Saturday, March 25, 2006

My Body With Cancer: The Introduction

Yesterday I looked at my body in the mirror after getting out of the shower. I was a little eager to do so because I've lost a couple of pounds and I was really happy about that. Maybe you're thinking that's not really a big deal but it is for me. Because I require surgery every couple of years or so, it's important that I keep my weight down so that I don't add to the risks involved in already delicate and dangerous procedures. In the past six months I managed to put on a few pounds mostly due to my stomach problems. In order to keep my stomach from totally erupting when I take some of my medications, I have to eat a lot of food. I try to make sure it's healthy food but I'm not always mindful of this. Incidentally, to anyone who takes narcotics and still has trouble stomaching them despite being on Prilosec or Nexium: Try eating an apple when you take your narcotics. I've found them to be the most perfect food for helping keep your stomach calm. Note: Please don't take this advice if you're on chemotherapy and have been told not to eat fresh fruit or vegetables.

Well, I suppose I should get back on topic. When I looked in the mirror I also saw that one of my scars has gotten bigger. It made me want to cry. I used to love my back. It was absolutely gorgeous. Before the cancer, I had no scars on my body at all, none. I would always get compliments on my gorgeous skin. However, the assault on my body started with my first surgery and has been ongoing ever since then. I thought this would be a really short message but as I started to write I found that I actually had a lot to say, so I've decided to break it up into several posts.

4 comments:

brownfemipower said...

bint--i've been following what you are saying--this is so intensly powerful.
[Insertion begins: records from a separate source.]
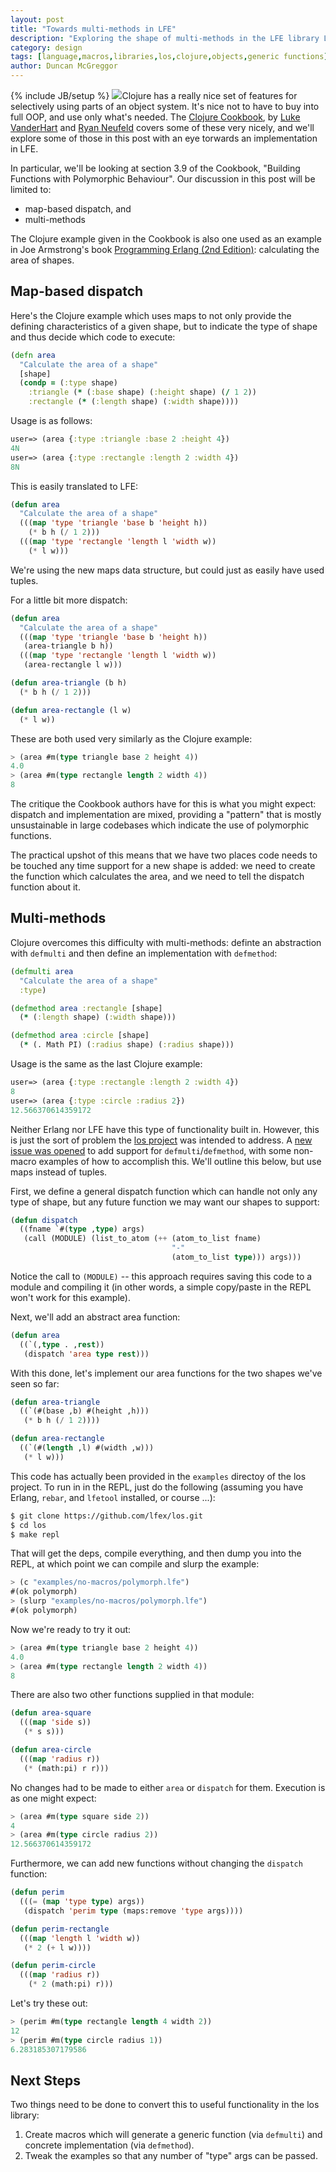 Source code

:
 ```yaml
---
layout: post
title: "Towards multi-methods in LFE"
description: "Exploring the shape of multi-methods in the LFE library LOS"
category: design
tags: [language,macros,libraries,los,clojure,objects,generic functions]
author: Duncan McGreggor
---
```

{% include JB/setup %}
<a href="{{ site.base_url }}/assets/images/posts/abstract-object.png"><img class="right thumb" src="{{ site.base_url }}/assets/images/posts/abstract-object.png" /></a>Clojure
has a really nice set of features for selectively using parts of an object
system. It's nice not to have to buy into full OOP, and use only what's needed.
The <a href="http://shop.oreilly.com/product/0636920029786.do">Clojure Cookbook</a>,
by <a href="https://twitter.com/levanderhart">Luke VanderHart</a> and
<a href="http://twitter.com/rkneufeld">Ryan Neufeld</a> covers some of these
very nicely, and we'll explore some of those in this post with an eye torwards
an implementation in LFE.

In particular, we'll be looking at section 3.9 of the Cookbook, "Building
Functions with Polymorphic Behaviour". Our discussion in this post will be
limited to:
 * map-based dispatch, and
 * multi-methods

The Clojure example given in the Cookbook is also one used as an example in Joe
Armstrong's book <a href="https://pragprog.com/book/jaerlang2/programming-erlang">Programming
Erlang (2nd Edition)</a>: calculating the area of shapes.

## Map-based dispatch

Here's the Clojure example which uses maps to not only provide the defining
characteristics of a given shape, but to indicate the type of shape and
thus decide which code to execute:

```clojure
(defn area
  "Calculate the area of a shape"
  [shape]
  (condp = (:type shape)
    :triangle (* (:base shape) (:height shape) (/ 1 2))
    :rectangle (* (:length shape) (:width shape))))
```

Usage is as follows:

```clojure
user=> (area {:type :triangle :base 2 :height 4})
4N
user=> (area {:type :rectangle :length 2 :width 4})
8N
```

This is easily translated to LFE:

```cl
(defun area
  "Calculate the area of a shape"
  (((map 'type 'triangle 'base b 'height h))
    (* b h (/ 1 2)))
  (((map 'type 'rectangle 'length l 'width w))
    (* l w)))
```

We're using the new maps data structure, but could just as easily have used
tuples.

For a little bit more dispatch:

```cl
(defun area
  "Calculate the area of a shape"
  (((map 'type 'triangle 'base b 'height h))
   (area-triangle b h))
  (((map 'type 'rectangle 'length l 'width w))
   (area-rectangle l w)))

(defun area-triangle (b h)
  (* b h (/ 1 2)))

(defun area-rectangle (l w)
  (* l w))
```

These are both used very similarly as the Clojure example:

```cl
> (area #m(type triangle base 2 height 4))
4.0
> (area #m(type rectangle length 2 width 4))
8
```

The critique the Cookbook authors have for this is what you might expect:
dispatch and implementation are mixed, providing a "pattern" that is
mostly unsustainable in large codebases which indicate the use of
polymorphic functions.

The practical upshot of this means that we have two places code needs to
be touched any time support for a new shape is added: we need to create
the function which calculates the area, and we need to tell the dispatch
function about it.


## Multi-methods

Clojure overcomes this difficulty with multi-methods: definte an abstraction
with ``defmulti`` and then define an implementation with ``defmethod``:

```clojure
(defmulti area
  "Calculate the area of a shape"
  :type)

(defmethod area :rectangle [shape]
  (* (:length shape) (:width shape)))

(defmethod area :circle [shape]
  (* (. Math PI) (:radius shape) (:radius shape)))
```

Usage is the same as the last Clojure example:

```clojure
user=> (area {:type :rectangle :length 2 :width 4})
8
user=> (area {:type :circle :radius 2})
12.566370614359172
```

Neither Erlang nor LFE have this type of functionality built in. However, this
is just the sort of problem the [los project](https://github.com/lfex/los) was
intended to address. A
[new issue was opened](https://github.com/lfex/los/issues/7) to add support for
``defmulti``/``defmethod``, with some non-macro examples of how to accomplish
this. We'll outline this below, but use maps instead of tuples.

First, we define a general dispatch function which can handle not only any type
of shape, but any future function we may want our shapes to support:

```cl
(defun dispatch
  ((fname `#(type ,type) args)
   (call (MODULE) (list_to_atom (++ (atom_to_list fname)
                                    "-"
                                    (atom_to_list type))) args)))

```

Notice the call to ``(MODULE)`` -- this approach requires saving this code to a
module and compiling it (in other words, a simple copy/paste in the REPL won't
work for this example).

Next, we'll add an abstract area function:

```cl
(defun area
  ((`(,type . ,rest))
   (dispatch 'area type rest)))
```

With this done, let's implement our area functions for the two shapes we've
seen so far:

```cl
(defun area-triangle
  ((`(#(base ,b) #(height ,h)))
   (* b h (/ 1 2))))

(defun area-rectangle
  ((`(#(length ,l) #(width ,w)))
   (* l w)))
```

This code has actually been provided in the ``examples`` directoy of the los
project. To run in in the REPL, just do the following (assuming you have
Erlang, ``rebar``, and ``lfetool`` installed, or course ...):

```bash
$ git clone https://github.com/lfex/los.git
$ cd los
$ make repl
```

That will get the deps, compile everything, and then dump you into the REPL,
at which point we can compile and slurp the example:

```cl
> (c "examples/no-macros/polymorph.lfe")
#(ok polymorph)
> (slurp "examples/no-macros/polymorph.lfe")
#(ok polymorph)
```

Now we're ready to try it out:

```cl
> (area #m(type triangle base 2 height 4))
4.0
> (area #m(type rectangle length 2 width 4))
8
```

There are also two other functions supplied in that module:

```cl
(defun area-square
  (((map 'side s))
   (* s s)))

(defun area-circle
  (((map 'radius r))
   (* (math:pi) r r)))
```

No changes had to be made to either ``area`` or ``dispatch`` for them.
Execution is as one might expect:

```cl
> (area #m(type square side 2))
4
> (area #m(type circle radius 2))
12.566370614359172
```

Furthermore, we can add new functions without changing the ``dispatch``
function:

```cl
(defun perim
  (((= (map 'type type) args))
   (dispatch 'perim type (maps:remove 'type args))))

(defun perim-rectangle
  (((map 'length l 'width w))
   (* 2 (+ l w))))

(defun perim-circle
  (((map 'radius r))
    (* 2 (math:pi) r)))
```

Let's try these out:

```cl
> (perim #m(type rectangle length 4 width 2))
12
> (perim #m(type circle radius 1))
6.283185307179586
```

## Next Steps

Two things need to be done to convert this to useful functionality in the los
library:

1. Create macros which will generate a generic function (via ``defmulti``) and
   concrete implementation (via ``defmethod``).
2. Tweak the examples so that any number of "type" args can be passed.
I'm not going to muddle your space with an ill informed comment--i'm just letting you know, that i'm reading you, i am thinking about you--and i am so glad you are feeling strong enough to put this out there.

Kilimanjaro: High and Lo said...

sis,

thank you for being honest. sharing your truth. i agree with everything bfp said. you're so beautiful and reading your post makes me about my mommy, who passed away recently from breast cancer. personally i love scars on women, i think they're beautiful actually. like, serious passionate love scars on women. i'm thinking of you and sending you a hug from atlanta sis. be whereever you are right now with your body. when you're ready, hopefully you will find a healthier way to see your body/scars et al. i'm not nuts or anything, but i wish i could see them. that's just how much i personally love scars and the stories behind them. i recently wrote something about scars

Alli said...

Binti years ago I had surgery for scoloiosis. I have a scar from the top of my spine to the base. Plus I have a scar on my hip where a bone was removed for fusing. I have had 4 breast surgeries having lumps removed The most recent in January. I had a biopsy last week. I used to look at my body as being ugly and marked. But as I get older I can put a new face on them They may be scars, they may not leave my skin flawless but these scars still allow me to have a good productive life.... A scar never represents ugliness, but a mark of survival.... You are a beautiful young woman.....

Bint Alshamsa said...

Alli,

Thank you so much for talking about your struggle and how you've found meaning in your scars. I try to tell myself that they are my "war wounds" but it's not always easy to convince myself. It's something I'm still working on and I don't know if I'll ever be completely comfortable with them but I do hope so.